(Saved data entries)

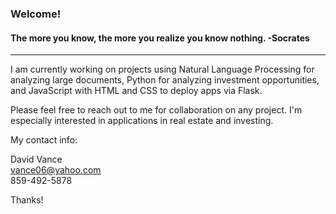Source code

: ### Welcome!
#### The more you know, the more you realize you know nothing. -Socrates

---

I am currently working on projects using Natural Language Processing for analyzing large documents, Python for analyzing investment opportunities, and JavaScript with HTML and CSS to deploy apps via Flask.

Please feel free to reach out to me for collaboration on any project. I'm especially interested in applications in real estate and investing.

My contact info:

David Vance <br />
vance06@yahoo.com <br />
859-492-5878 <br />

Thanks!


<!--
**DMVance/DMVance** is a ✨ _special_ ✨ repository because its `README.md` (this file) appears on your GitHub profile.

Here are some ideas to get you started:

- 🔭 I’m currently working on ...
- 🌱 I’m currently learning ...
- 👯 I’m looking to collaborate on ...
- 🤔 I’m looking for help with ...
- 💬 Ask me about ...
- 📫 How to reach me: ...
- ⚡ Fun fact: ...
-->
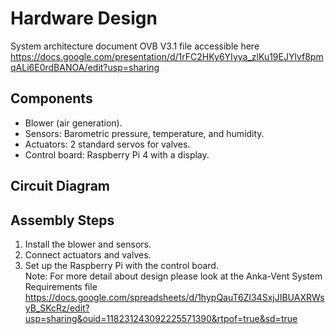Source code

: # Hardware Design
System architecture document OVB V3.1 file accessible here 
https://docs.google.com/presentation/d/1rFC2HKy6YIyya_zlKu19EJYlvf8pmqALi6E0rdBANOA/edit?usp=sharing 
## Components  
- Blower (air generation).  
- Sensors: Barometric pressure, temperature, and humidity.  
- Actuators: 2 standard servos for valves.  
- Control board: Raspberry Pi 4 with a display.  

## Circuit Diagram  

## Assembly Steps  
1. Install the blower and sensors.  
2. Connect actuators and valves.  
3. Set up the Raspberry Pi with the control board.  
Note: For more detail about design please look at the Anka-Vent System Requirements file https://docs.google.com/spreadsheets/d/1hypQauT6Zl34SxjJIBUAXRWsyB_SKcRz/edit?usp=sharing&ouid=118231243092225571390&rtpof=true&sd=true
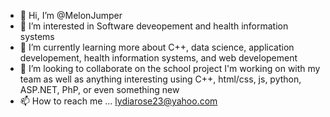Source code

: - 👋 Hi, I’m @MelonJumper
- 👀 I’m interested in Software deveopement and health information systems
- 🌱 I’m currently learning more about C++, data science, application developement, health information systems, and web developement
- 💞️ I’m looking to collaborate on the school project I'm working on with my team as well as anything interesting 
        using C++, html/css, js, python, ASP.NET, PhP, or even something new
- 📫 How to reach me ... lydiarose23@yahoo.com

<!---
MelonJumper/MelonJumper is a ✨ special ✨ repository because its `README.md` (this file) appears on your GitHub profile.
You can click the Preview link to take a look at your changes.
--->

Task description: All that is needed is an exact copy of the lines from the top of the entries through the line containing "Here are some", pictures left out.

Result of the exercise:
Source code

: ### Welcome!
#### The more you know, the more you realize you know nothing. -Socrates

---

I am currently working on projects using Natural Language Processing for analyzing large documents, Python for analyzing investment opportunities, and JavaScript with HTML and CSS to deploy apps via Flask.

Please feel free to reach out to me for collaboration on any project. I'm especially interested in applications in real estate and investing.

My contact info:

David Vance <br />
vance06@yahoo.com <br />
859-492-5878 <br />

Thanks!


<!--
**DMVance/DMVance** is a ✨ _special_ ✨ repository because its `README.md` (this file) appears on your GitHub profile.

Here are some ideas to get you started:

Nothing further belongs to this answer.